• Your objective
The answer must consist of every line below that contains the word "stayed".

*** Opening Data for processing ***

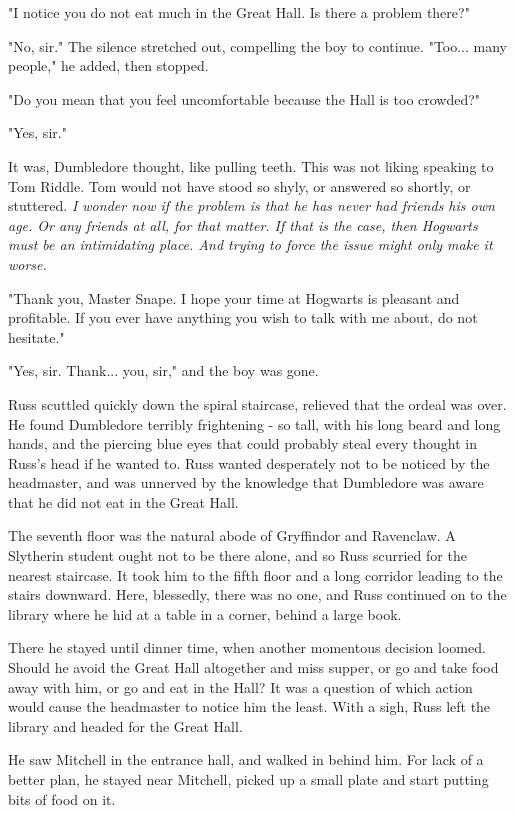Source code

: \documentclass[a4paper,11pt]{article}
\begin{document}
"I notice you do not eat much in the Great Hall. Is there a problem there?"

"No, sir." The silence stretched out, compelling the boy to continue. "Too... many people," he added, then stopped.

"Do you mean that you feel uncomfortable because the Hall is too crowded?"

"Yes, sir."

It was, Dumbledore thought, like pulling teeth. This was not liking speaking to Tom Riddle. Tom would not have stood so shyly, or answered so shortly, or stuttered. \emph{I wonder now if the problem is that he has never had friends his own age. Or any friends at all, for that matter. If that is the case, then Hogwarts must be an intimidating place. And trying to force the issue might only make it worse.}

"Thank you, Master Snape. I hope your time at Hogwarts is pleasant and profitable. If you ever have anything you wish to talk with me about, do not hesitate."

"Yes, sir. Thank... you, sir," and the boy was gone.

Russ scuttled quickly down the spiral staircase, relieved that the ordeal was over. He found Dumbledore terribly frightening - so tall, with his long beard and long hands, and the piercing blue eyes that could probably steal every thought in Russ's head if he wanted to. Russ wanted desperately not to be noticed by the headmaster, and was unnerved by the knowledge that Dumbledore was aware that he did not eat in the Great Hall.

The seventh floor was the natural abode of Gryffindor and Ravenclaw. A Slytherin student ought not to be there alone, and so Russ scurried for the nearest staircase. It took him to the fifth floor and a long corridor leading to the stairs downward. Here, blessedly, there was no one, and Russ continued on to the library where he hid at a table in a corner, behind a large book.

There he stayed until dinner time, when another momentous decision loomed. Should he avoid the Great Hall altogether and miss supper, or go and take food away with him, or go and eat in the Hall? It was a question of which action would cause the headmaster to notice him the least. With a sigh, Russ left the library and headed for the Great Hall.

He saw Mitchell in the entrance hall, and walked in behind him. For lack of a better plan, he stayed near Mitchell, picked up a small plate and start putting bits of food on it.
\end{document}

*** Closing Data for processing ***

• Answer for the task
There he stayed until dinner time, when another momentous decision loomed. Should he avoid the Great Hall altogether and miss supper, or go and take food away with him, or go and eat in the Hall? It was a question of which action would cause the headmaster to notice him the least. With a sigh, Russ left the library and headed for the Great Hall.
He saw Mitchell in the entrance hall, and walked in behind him. For lack of a better plan, he stayed near Mitchell, picked up a small plate and start putting bits of food on it.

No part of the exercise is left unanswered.